> Provided material
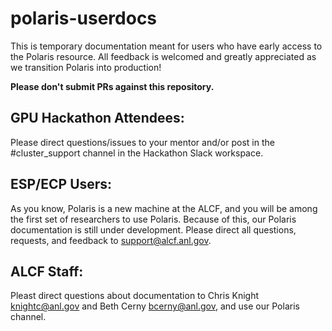 # polaris-userdocs
This is temporary documentation meant for users who have early access to the Polaris resource. All feedback is welcomed and greatly appreciated as we transition Polaris into production!

**Please don't submit PRs against this repository.**

## GPU Hackathon Attendees: ##
Please direct questions/issues to your mentor and/or post in the #cluster_support channel in the Hackathon Slack workspace.

## ESP/ECP Users: ## 
As you know, Polaris is a new machine at the ALCF, and you will be among the first set of researchers to use Polaris. Because of this, our Polaris documentation is still under development. Please direct all questions, requests, and feedback to <support@alcf.anl.gov>.

## ALCF Staff: ## 
Pleast direct questions about documentation to Chris Knight <knightc@anl.gov> and Beth Cerny <bcerny@anl.gov>, and use our Polaris channel.



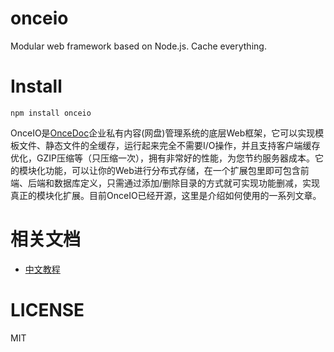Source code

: # onceio
Modular web framework based on Node.js. Cache everything.


# Install

    npm install onceio



OnceIO是[OnceDoc](http:///oncedoc.com)企业私有内容(网盘)管理系统的底层Web框架，它可以实现模板文件、静态文件的全缓存，运行起来完全不需要I/O操作，并且支持客户端缓存优化，GZIP压缩等（只压缩一次），拥有非常好的性能，为您节约服务器成本。它的模块化功能，可以让你的Web进行分布式存储，在一个扩展包里即可包含前端、后端和数据库定义，只需通过添加/删除目录的方式就可实现功能删减，实现真正的模块化扩展。目前OnceIO已经开源，这里是介绍如何使用的一系列文章。


# 相关文档

- [中文教程](http://cn.oncedoc.com/page/view/helper/iu94ogr2nwkj)

# LICENSE

MIT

> Exercise goal
From the entries above, write out only the lines starting at the line that holds "against this repository.**" and ending at the line that holds "## ESP/ECP Users: ##", keeping both and matching them exactly.

> Result of the exercise
**Please don't submit PRs against this repository.**

## GPU Hackathon Attendees: ##
Please direct questions/issues to your mentor and/or post in the #cluster_support channel in the Hackathon Slack workspace.

## ESP/ECP Users: ## 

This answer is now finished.